Records contained in a dataset
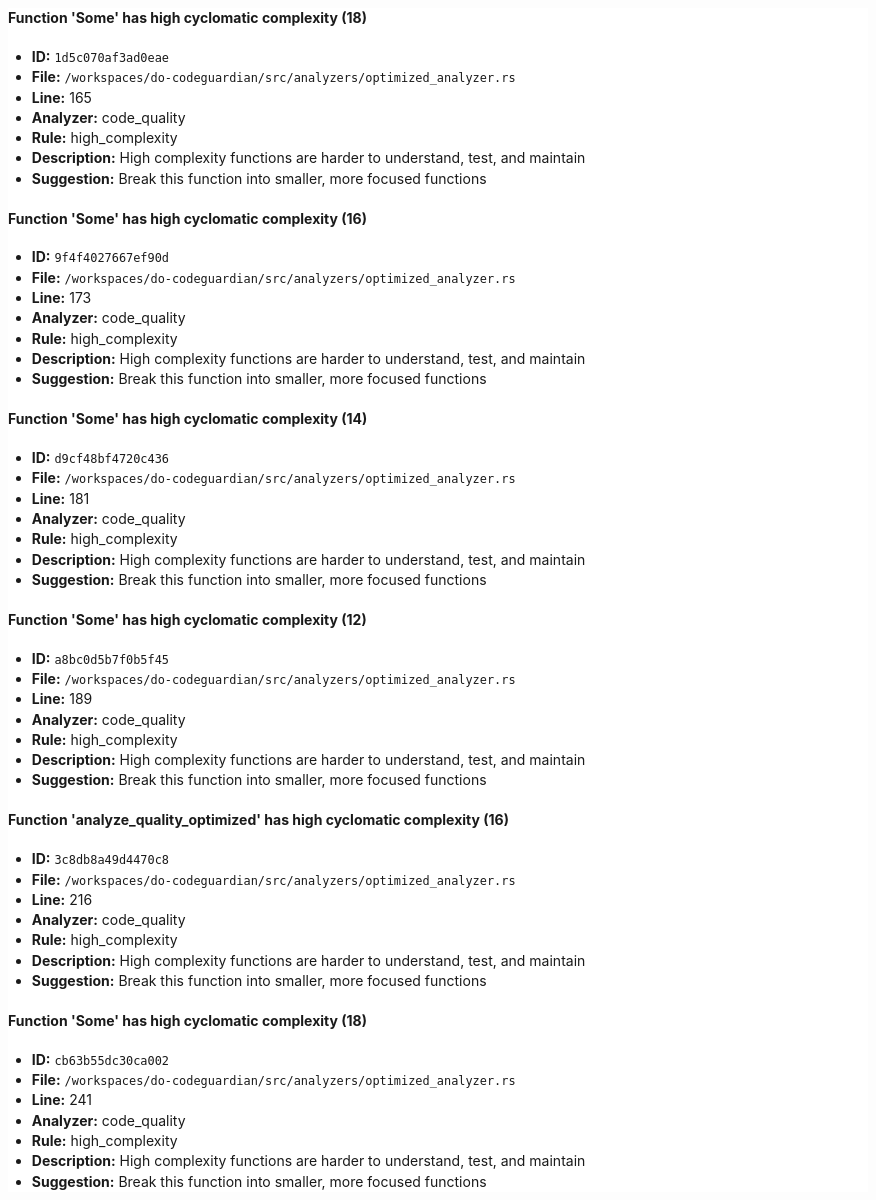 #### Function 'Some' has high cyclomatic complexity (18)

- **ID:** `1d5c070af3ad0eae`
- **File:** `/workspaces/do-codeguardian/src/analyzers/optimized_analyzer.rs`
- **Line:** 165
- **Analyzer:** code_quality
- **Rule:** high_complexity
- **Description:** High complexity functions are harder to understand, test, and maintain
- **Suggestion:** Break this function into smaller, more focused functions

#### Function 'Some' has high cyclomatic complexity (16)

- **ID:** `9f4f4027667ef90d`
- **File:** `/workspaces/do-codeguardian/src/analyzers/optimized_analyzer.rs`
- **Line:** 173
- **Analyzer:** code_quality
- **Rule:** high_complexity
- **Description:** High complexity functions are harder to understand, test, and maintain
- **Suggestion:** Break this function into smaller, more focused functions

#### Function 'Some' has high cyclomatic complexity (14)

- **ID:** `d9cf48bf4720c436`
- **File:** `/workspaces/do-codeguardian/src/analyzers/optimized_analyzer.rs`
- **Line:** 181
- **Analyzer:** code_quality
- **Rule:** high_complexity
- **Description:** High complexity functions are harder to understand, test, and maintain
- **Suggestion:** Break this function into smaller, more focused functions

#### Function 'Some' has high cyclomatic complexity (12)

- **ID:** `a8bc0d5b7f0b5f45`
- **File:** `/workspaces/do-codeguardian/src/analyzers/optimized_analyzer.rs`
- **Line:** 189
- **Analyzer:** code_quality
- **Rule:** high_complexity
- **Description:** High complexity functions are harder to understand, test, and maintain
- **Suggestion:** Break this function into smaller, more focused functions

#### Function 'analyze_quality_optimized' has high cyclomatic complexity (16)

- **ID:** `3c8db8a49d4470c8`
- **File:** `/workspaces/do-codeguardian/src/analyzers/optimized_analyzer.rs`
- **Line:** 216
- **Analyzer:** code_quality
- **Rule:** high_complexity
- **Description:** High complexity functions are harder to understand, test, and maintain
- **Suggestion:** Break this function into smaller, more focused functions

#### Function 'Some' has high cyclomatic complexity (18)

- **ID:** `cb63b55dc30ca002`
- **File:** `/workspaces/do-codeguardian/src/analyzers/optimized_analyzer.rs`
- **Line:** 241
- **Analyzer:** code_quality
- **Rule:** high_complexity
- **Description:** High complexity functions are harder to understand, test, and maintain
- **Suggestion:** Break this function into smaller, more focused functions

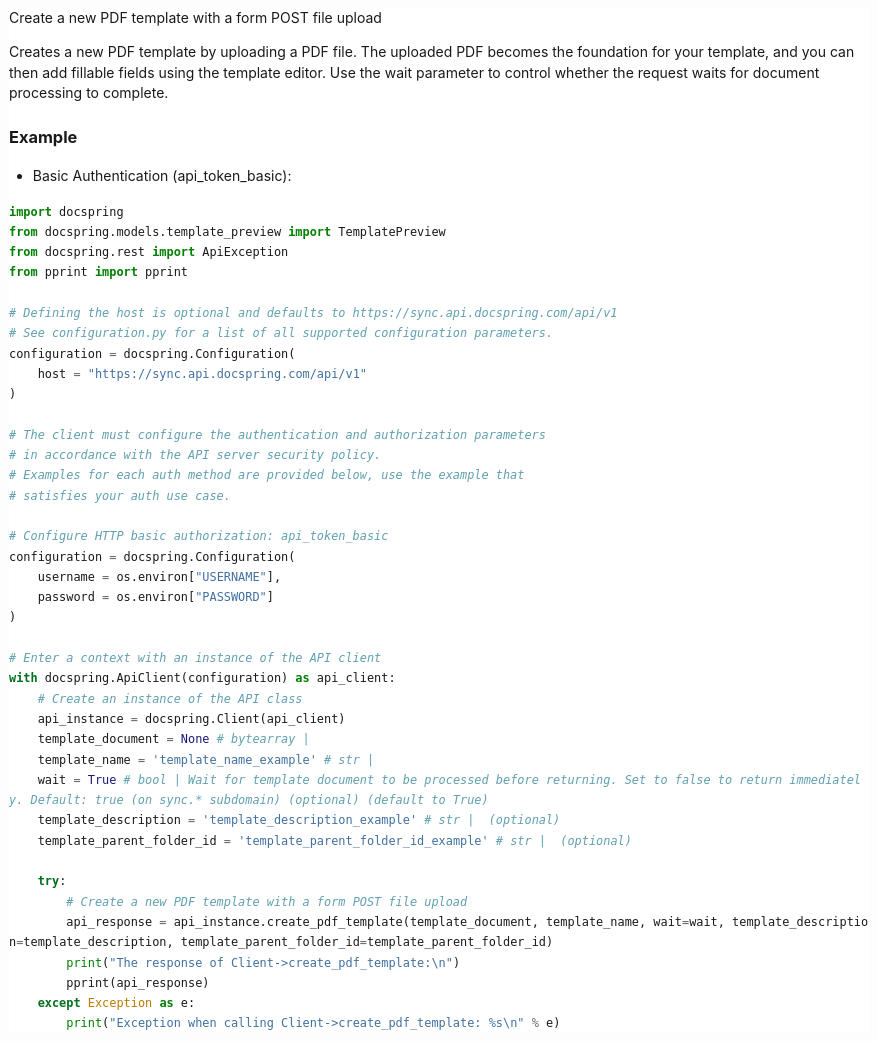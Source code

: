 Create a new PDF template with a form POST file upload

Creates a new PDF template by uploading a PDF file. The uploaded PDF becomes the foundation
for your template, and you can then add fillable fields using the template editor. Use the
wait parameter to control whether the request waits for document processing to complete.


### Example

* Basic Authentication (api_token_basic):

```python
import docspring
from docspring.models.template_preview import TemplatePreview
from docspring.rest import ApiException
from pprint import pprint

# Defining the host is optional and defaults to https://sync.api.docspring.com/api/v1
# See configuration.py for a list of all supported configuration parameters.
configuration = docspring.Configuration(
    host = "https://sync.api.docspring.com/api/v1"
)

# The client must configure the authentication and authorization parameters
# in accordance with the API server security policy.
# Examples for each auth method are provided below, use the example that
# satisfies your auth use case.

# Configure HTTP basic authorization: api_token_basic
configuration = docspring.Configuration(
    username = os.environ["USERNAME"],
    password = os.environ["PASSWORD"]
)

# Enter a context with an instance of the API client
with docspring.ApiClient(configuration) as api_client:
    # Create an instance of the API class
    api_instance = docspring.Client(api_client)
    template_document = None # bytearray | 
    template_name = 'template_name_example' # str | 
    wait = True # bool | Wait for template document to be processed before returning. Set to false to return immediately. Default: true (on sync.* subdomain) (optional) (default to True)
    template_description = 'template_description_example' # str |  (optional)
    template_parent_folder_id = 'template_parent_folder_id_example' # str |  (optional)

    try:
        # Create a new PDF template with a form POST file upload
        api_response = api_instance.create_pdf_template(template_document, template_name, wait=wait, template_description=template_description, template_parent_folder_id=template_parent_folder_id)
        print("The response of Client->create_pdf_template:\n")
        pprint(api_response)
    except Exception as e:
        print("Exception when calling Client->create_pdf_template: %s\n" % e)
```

__PROBLEM DESCRIPTION__. Search the records for the word "host" and copy every line where it occurs.

__SOLUTION TO THE EXERCISE__.
# Defining the host is optional and defaults to https://sync.api.docspring.com/api/v1
    host = "https://sync.api.docspring.com/api/v1"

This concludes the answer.